*Directions for this task*. Where the records below have a line with "will", that line is to be copied.

--- Data for this task Enclosed Below ---

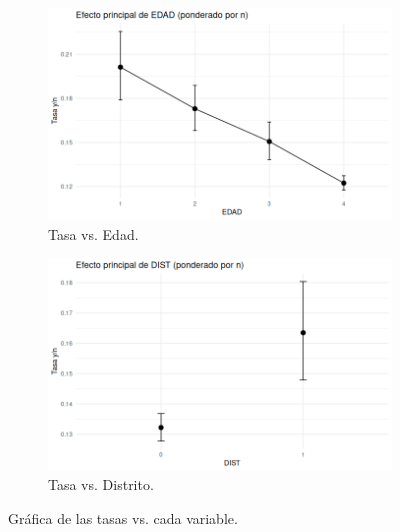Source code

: \begin{figure}[h!]
    \vspace{0.5cm} %
    
    \begin{subfigure}[b]{0.48\textwidth}
        \centering
        \includegraphics[width=\textwidth]{Images/EDAD-seguros.png}
        \caption{Tasa vs. Edad.}
        \label{fig:img3}
    \end{subfigure}
    \hfill %
    \begin{subfigure}[b]{0.48\textwidth}
        \centering
        \includegraphics[width=\textwidth]{Images/DIST.png}
        \caption{Tasa vs. Distrito.}
        \label{fig:img4}
    \end{subfigure}
    
    \caption{Gráfica de las tasas vs. cada variable.}
    \label{fig:matriz_imagenes}
\end{figure}


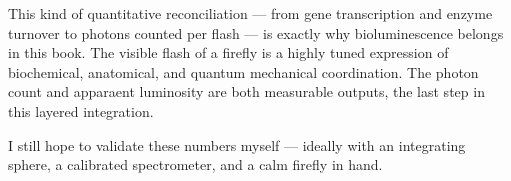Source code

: \begin{commentary}
This kind of quantitative reconciliation — from gene transcription and enzyme turnover to photons counted per flash — is exactly why bioluminescence belongs in this book. The visible flash of a firefly is a highly tuned expression of biochemical, anatomical, and quantum mechanical coordination. The photon count and apparaent luminosity are both measurable outputs, the last step in this layered integration.

I still hope to validate these numbers myself — ideally with an integrating sphere, a calibrated spectrometer, and a calm firefly in hand.
\end{commentary}
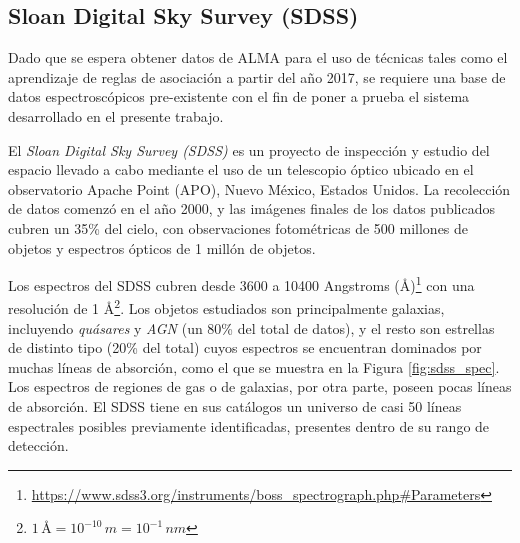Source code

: \subsection{Sloan Digital Sky Survey (SDSS)}

Dado que se espera obtener datos de ALMA para el uso de técnicas tales como el aprendizaje de reglas de asociación a partir del año 2017, se requiere una base de datos espectroscópicos pre-existente con el fin de poner a prueba el sistema desarrollado en el presente trabajo.

El \textit{Sloan Digital Sky Survey (SDSS)} \cite{york2000sloan} es un proyecto de inspección y estudio del espacio llevado a cabo mediante el uso de un telescopio óptico ubicado en el observatorio Apache Point (APO), Nuevo México, Estados Unidos. La recolección de datos comenzó en el año 2000, y las imágenes finales de los datos publicados cubren un 35\% del cielo, con observaciones fotométricas de 500 millones de objetos y espectros ópticos de 1 millón de objetos.

Los espectros del SDSS cubren desde 3600 a 10400 Angstroms ({\AA})\footnote{\url{https://www.sdss3.org/instruments/boss_spectrograph.php\#Parameters}} con una resolución de 1 {\AA}\footnote{$1\,\text{{\AA}} = 10^{-10}\,m = 10^{-1}\,nm$}. Los objetos estudiados son principalmente galaxias, incluyendo \textit{quásares} y \textit{AGN} (un 80\% del total de datos), y el resto son estrellas de distinto tipo (20\% del total) cuyos espectros se encuentran dominados por muchas líneas de absorción, como el que se muestra en la Figura \ref{fig:sdss_spec}. Los espectros de regiones de gas o de galaxias, por otra parte, poseen pocas líneas de absorción. El SDSS tiene en sus catálogos un universo de casi 50 líneas espectrales posibles previamente identificadas, presentes dentro de su rango de detección.

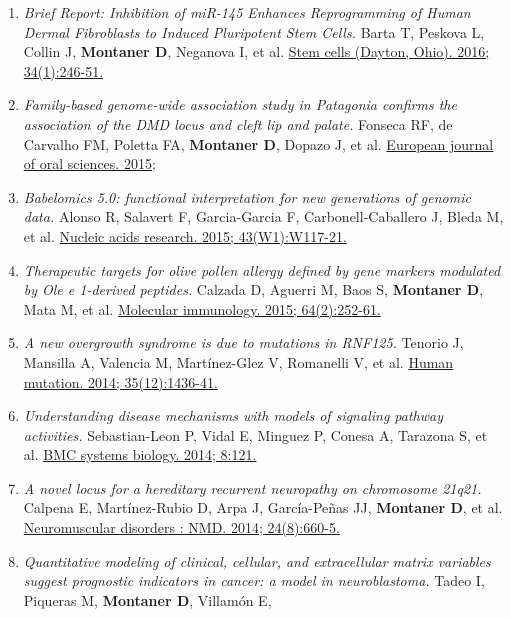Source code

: \begin{enumerate}
\def\labelenumi{\arabic{enumi}.}
\tightlist
\item
  \emph{Brief Report: Inhibition of miR-145 Enhances Reprogramming of
  Human Dermal Fibroblasts to Induced Pluripotent Stem Cells.} Barta T,
  Peskova L, Collin J, \textbf{Montaner D}, Neganova I, et al.
  \href{http://www.ncbi.nlm.nih.gov//pubmed/26418476}{Stem cells
  (Dayton, Ohio). 2016; 34(1):246-51.}
\item
  \emph{Family-based genome-wide association study in Patagonia confirms
  the association of the DMD locus and cleft lip and palate.} Fonseca
  RF, de Carvalho FM, Poletta FA, \textbf{Montaner D}, Dopazo J, et al.
  \href{http://www.ncbi.nlm.nih.gov//pubmed/26331285}{European journal
  of oral sciences. 2015;}
\item
  \emph{Babelomics 5.0: functional interpretation for new generations of
  genomic data.} Alonso R, Salavert F, Garcia-Garcia F,
  Carbonell-Caballero J, Bleda M, et al.
  \href{http://www.ncbi.nlm.nih.gov//pubmed/25897133}{Nucleic acids
  research. 2015; 43(W1):W117-21.}
\item
  \emph{Therapeutic targets for olive pollen allergy defined by gene
  markers modulated by Ole e 1-derived peptides.} Calzada D, Aguerri M,
  Baos S, \textbf{Montaner D}, Mata M, et al.
  \href{http://www.ncbi.nlm.nih.gov//pubmed/25553522}{Molecular
  immunology. 2015; 64(2):252-61.}
\item
  \emph{A new overgrowth syndrome is due to mutations in RNF125.}
  Tenorio J, Mansilla A, Valencia M, Martínez-Glez V, Romanelli V, et
  al. \href{http://www.ncbi.nlm.nih.gov//pubmed/25196541}{Human
  mutation. 2014; 35(12):1436-41.}
\item
  \emph{Understanding disease mechanisms with models of signaling
  pathway activities.} Sebastian-Leon P, Vidal E, Minguez P, Conesa A,
  Tarazona S, et al.
  \href{http://www.ncbi.nlm.nih.gov//pubmed/25344409}{BMC systems
  biology. 2014; 8:121.}
\item
  \emph{A novel locus for a hereditary recurrent neuropathy on
  chromosome 21q21.} Calpena E, Martínez-Rubio D, Arpa J, García-Peñas
  JJ, \textbf{Montaner D}, et al.
  \href{http://www.ncbi.nlm.nih.gov//pubmed/24878226}{Neuromuscular
  disorders : NMD. 2014; 24(8):660-5.}
\item
  \emph{Quantitative modeling of clinical, cellular, and extracellular
  matrix variables suggest prognostic indicators in cancer: a model in
  neuroblastoma.} Tadeo I, Piqueras M, \textbf{Montaner D}, Villamón E,

\end{enumerate}
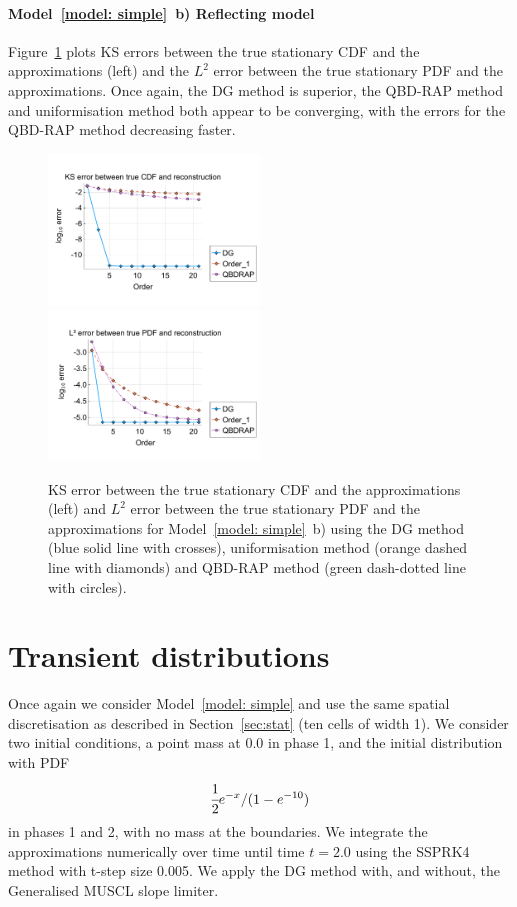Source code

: \paragraph{Model~\ref{model: simple}~b) Reflecting model}
Figure~\ref{fig: reflecting stationary} plots KS errors between the true stationary CDF and the approximations (left) and the \(L^2\) error between the true stationary PDF and the approximations. Once again, the DG method is superior, the QBD-RAP method and uniformisation method both appear to be converging, with the errors for the QBD-RAP method decreasing faster.
\begin{figure}
	\centering
	\includegraphics[width=0.5\textwidth,trim={0.75cm 0.8cm 0.25cm 1.25cm},clip]{chapter6/figs/hitting_times_model/reflecting_model/stationary_distribution/ks_error_formatted.pdf}%
	\includegraphics[width=0.5\textwidth,trim={0.75cm 0.8cm 0.25cm 1.25cm},clip]{chapter6/figs/hitting_times_model/reflecting_model/stationary_distribution/l2_pdf_error_formatted.pdf}
	\caption{KS error between the true stationary CDF and the approximations (left) and \(L^2\) error between the true stationary PDF and the approximations for Model~\ref{model: simple}~b) using the DG method (blue solid line with crosses), uniformisation method (orange dashed line with diamonds) and QBD-RAP method (green dash-dotted line with circles).} 
	\label{fig: reflecting stationary} 
\end{figure}

\section{Transient distributions}
Once again we consider Model~\ref{model: simple} and use the same spatial discretisation as described in Section~\ref{sec:stat} (ten cells of width 1). We consider two initial conditions, a point mass at 0.0 in phase 1, and the initial distribution with PDF 
\begin{align}
	\cfrac{1}{2}e^{-x}/(1-e^{-10})\label{eqn: exp init cond}
\end{align}
in phases 1 and 2, with no mass at the boundaries. We integrate the approximations numerically over time until time \(t=2.0\) using the SSPRK4 method with t-step size 0.005. We apply the DG method with, and without, the Generalised MUSCL slope limiter. 

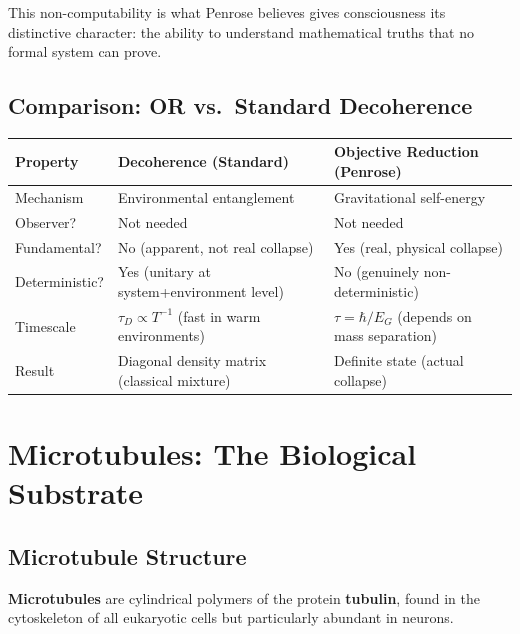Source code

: \documentclass[11pt,a4paper]{report}
\begin{document}
This non-computability is what Penrose believes gives consciousness its distinctive character: the ability to understand mathematical truths that no formal system can prove.

\section{Comparison: OR vs.\ Standard Decoherence}

\begin{center}
\renewcommand{\arraystretch}{1.3}
\begin{tabular}{>{\raggedright}p{3.5cm} >{\raggedright}p{5cm} >{\raggedright\arraybackslash}p{5cm}}
  \toprule
  \textbf{Property} & \textbf{Decoherence (Standard)} & \textbf{Objective Reduction (Penrose)} \\
  \midrule
  Mechanism & Environmental entanglement & Gravitational self-energy \\
  Observer? & Not needed & Not needed \\
  Fundamental? & No (apparent, not real collapse) & Yes (real, physical collapse) \\
  Deterministic? & Yes (unitary at system+environment level) & No (genuinely non-deterministic) \\
  Timescale & $\tau_D \propto T^{-1}$ (fast in warm environments) & $\tau = \hbar/E_G$ (depends on mass separation) \\
  Result & Diagonal density matrix (classical mixture) & Definite state (actual collapse) \\
  \bottomrule
\end{tabular}
\end{center}


\chapter{Microtubules: The Biological Substrate}

\section{Microtubule Structure}

\textbf{Microtubules} are cylindrical polymers of the protein \textbf{tubulin}, found in the cytoskeleton of all eukaryotic cells but particularly abundant in neurons.
\end{document}
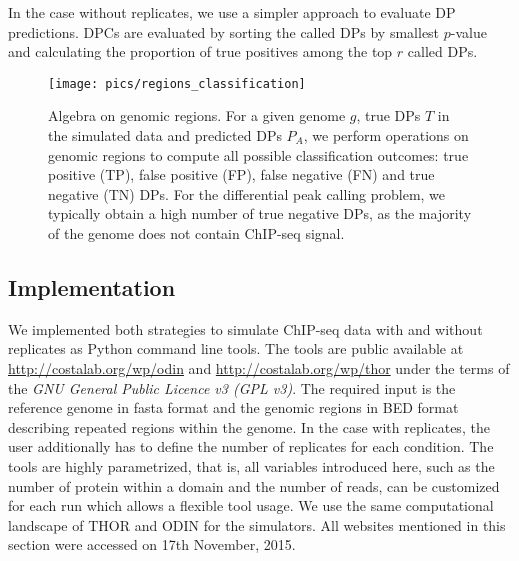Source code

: In the case without replicates, we use a simpler approach to evaluate DP predictions.
DPCs are evaluated by sorting the called DPs by smallest $p$-value and calculating the proportion of true positives among the top $r$ called DPs. 


\begin{figure}[H]
\begin{center}
 \texttt{[image: pics/regions\_classification]}
\end{center}
\caption[Algebra on genomic regions]{Algebra on genomic regions.
For a given genome $g$, true DPs $T$ in the simulated data and predicted DPs $P_A$, we perform operations on genomic regions to compute all possible classification outcomes: true positive (TP), false positive (FP), false negative (FN) and true negative (TN) DPs.
For the differential peak calling problem, we typically obtain a high number of true negative DPs, as the majority of the genome does not contain ChIP-seq signal.}
\label{pic_region_classification}
\end{figure}

\subsection{Implementation}
We implemented both strategies to simulate ChIP-seq data with and without replicates as Python command line tools.
The tools are public available at \url{http://costalab.org/wp/odin} and \url{http://costalab.org/wp/thor} under the terms of the \textit{GNU General Public Licence v3 (GPL v3)}.
The required input is the reference genome in fasta format and the genomic regions in BED format describing repeated regions within the genome.
In the case with replicates, the user additionally has to define the number of replicates for each condition.
The tools are highly parametrized, that is, all variables introduced here, such as the number of protein within a domain and the number of reads, can be customized for each run which allows a flexible tool usage.
We use the same computational landscape of THOR and ODIN for the simulators.
\noindent
All websites mentioned in this section were accessed on 17th November, 2015.

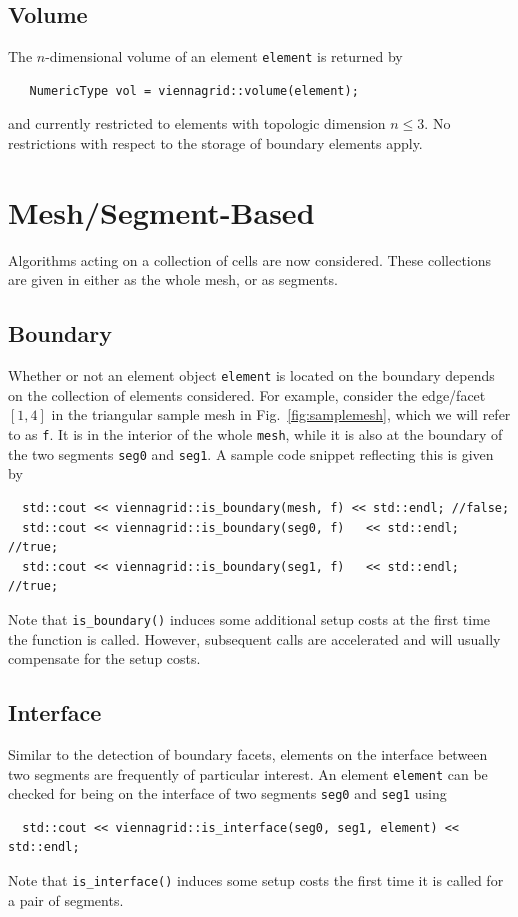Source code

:   \subsection{Volume}
  The $n$-dimensional volume of an element \lstinline|element| is returned by
  \begin{lstlisting}
   NumericType vol = viennagrid::volume(element);
  \end{lstlisting}
  and currently restricted to elements with topologic dimension $n \leq 3$. No restrictions with respect to the storage of boundary elements apply.


\section{Mesh/Segment-Based}
Algorithms acting on a collection of cells are now considered. These collections are given in {\ViennaGrid} either as the whole mesh, or as segments.

 \subsection{Boundary}
 Whether or not an element object \lstinline|element| is located on the boundary depends on the collection of elements considered.
 For example, consider the edge/facet $[1,4]$ in the triangular sample mesh in Fig.~\ref{fig:samplemesh}, which we will refer to as \lstinline|f|.
 It is in the interior of the whole \lstinline|mesh|, while it is also at the boundary of the two segments \lstinline|seg0| and \lstinline|seg1|.
 A sample code snippet reflecting this is given by
 \begin{lstlisting}
  std::cout << viennagrid::is_boundary(mesh, f) << std::endl; //false;
  std::cout << viennagrid::is_boundary(seg0, f)   << std::endl; //true;
  std::cout << viennagrid::is_boundary(seg1, f)   << std::endl; //true;
 \end{lstlisting}
 Note that \lstinline|is_boundary()| induces some additional setup costs at the first time the function is called. However, subsequent calls are accelerated and will usually compensate for the setup costs.



 \subsection{Interface}
  Similar to the detection of boundary facets, elements on the interface between two segments are frequently of particular interest.
  An element \lstinline|element| can be checked for being on the interface of two segments \lstinline|seg0| and \lstinline|seg1| using
 \begin{lstlisting}
  std::cout << viennagrid::is_interface(seg0, seg1, element) << std::endl;
 \end{lstlisting}
 Note that \lstinline|is_interface()| induces some setup costs the first time it is called for a pair of segments.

--- End of Enclosed Data for this task ---

*Result for this exercise*.
 For example, consider the edge/facet $[1,4]$ in the triangular sample mesh in Fig.~\ref{fig:samplemesh}, which we will refer to as \lstinline|f|.
 Note that \lstinline|is_boundary()| induces some additional setup costs at the first time the function is called. However, subsequent calls are accelerated and will usually compensate for the setup costs.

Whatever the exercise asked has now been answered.